Germany's birth rate grows, but its population shrinks

Germany's birth rate rose last year to its highest level in 12 years, helped by years of economic growth and government support, but not enough to offset the death rate, and its overall population continued to decline.
Births rose by 4.8 percent in 2014 and climbed above the 700,000-threshold for the first time since 2004 to 714,966, the statistics office said on Friday.
But the population still shrank by 153,407 in 2014, as 868,373 deaths outnumbered the births.
The declining number of Germans is partly being offset by rising immigration. Some 8.6 percent of its population of 81.8 million are foreigners.
Also, Germany has taken in 40 percent of the refugees arriving in the European Union this year. On Wednesday, the government raised its forecast for an influx of 800,000 people this year fleeing war and poverty in the Middle East, Asia and Africa.
Steady economic growth since 2010 and generous pro-family policies by successive governments in recent years have helped lift the birth rate, the statistics office in Wiesbaden said.
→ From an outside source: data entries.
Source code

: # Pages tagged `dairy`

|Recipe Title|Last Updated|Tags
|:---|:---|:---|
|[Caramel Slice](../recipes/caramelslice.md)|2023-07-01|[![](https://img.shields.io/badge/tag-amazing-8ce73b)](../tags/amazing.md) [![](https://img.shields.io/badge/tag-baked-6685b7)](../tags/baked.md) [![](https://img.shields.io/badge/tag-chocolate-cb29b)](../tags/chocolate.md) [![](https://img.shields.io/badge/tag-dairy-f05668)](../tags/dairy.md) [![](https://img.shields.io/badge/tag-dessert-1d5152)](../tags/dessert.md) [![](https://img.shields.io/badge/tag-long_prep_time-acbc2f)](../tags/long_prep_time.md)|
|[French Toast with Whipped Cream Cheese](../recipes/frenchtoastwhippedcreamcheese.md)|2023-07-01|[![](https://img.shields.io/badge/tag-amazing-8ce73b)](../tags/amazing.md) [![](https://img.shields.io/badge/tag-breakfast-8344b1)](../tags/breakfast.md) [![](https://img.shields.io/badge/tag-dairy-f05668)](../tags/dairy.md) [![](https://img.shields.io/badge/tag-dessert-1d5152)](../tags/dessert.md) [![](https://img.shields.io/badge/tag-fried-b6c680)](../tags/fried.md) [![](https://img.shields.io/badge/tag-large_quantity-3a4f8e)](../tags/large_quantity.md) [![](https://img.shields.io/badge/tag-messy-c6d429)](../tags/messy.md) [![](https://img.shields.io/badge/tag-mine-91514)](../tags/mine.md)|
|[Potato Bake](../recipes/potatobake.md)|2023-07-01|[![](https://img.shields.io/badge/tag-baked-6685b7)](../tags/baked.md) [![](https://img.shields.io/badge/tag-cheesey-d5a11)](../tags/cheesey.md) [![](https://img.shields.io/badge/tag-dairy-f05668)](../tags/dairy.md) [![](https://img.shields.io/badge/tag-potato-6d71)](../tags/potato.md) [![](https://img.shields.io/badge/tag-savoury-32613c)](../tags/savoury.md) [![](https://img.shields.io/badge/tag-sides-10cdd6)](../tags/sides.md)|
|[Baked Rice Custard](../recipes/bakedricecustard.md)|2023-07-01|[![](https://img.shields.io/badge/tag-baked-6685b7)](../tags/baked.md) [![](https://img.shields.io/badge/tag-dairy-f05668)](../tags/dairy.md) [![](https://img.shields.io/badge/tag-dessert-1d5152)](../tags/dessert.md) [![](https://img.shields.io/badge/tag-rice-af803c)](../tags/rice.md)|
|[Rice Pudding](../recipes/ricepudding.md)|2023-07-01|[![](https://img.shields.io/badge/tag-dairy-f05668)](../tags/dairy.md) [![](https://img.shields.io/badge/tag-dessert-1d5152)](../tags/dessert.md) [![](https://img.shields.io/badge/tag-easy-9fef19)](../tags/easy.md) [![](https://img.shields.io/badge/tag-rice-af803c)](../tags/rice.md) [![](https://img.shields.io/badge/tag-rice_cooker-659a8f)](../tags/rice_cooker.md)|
Still, "we've got a lot of hard work ahead of us," said Family Minister Manuela Schwesig.
The number of births is likely to start falling again, because economic upheaval cut the birth rate in the former East Germany after unification in 1990, officials said.
"There was a steep fall-off in births after 1990 and that means there are now fewer women in the main child-bearing ages," said Olga Poetzsch, a government statistician.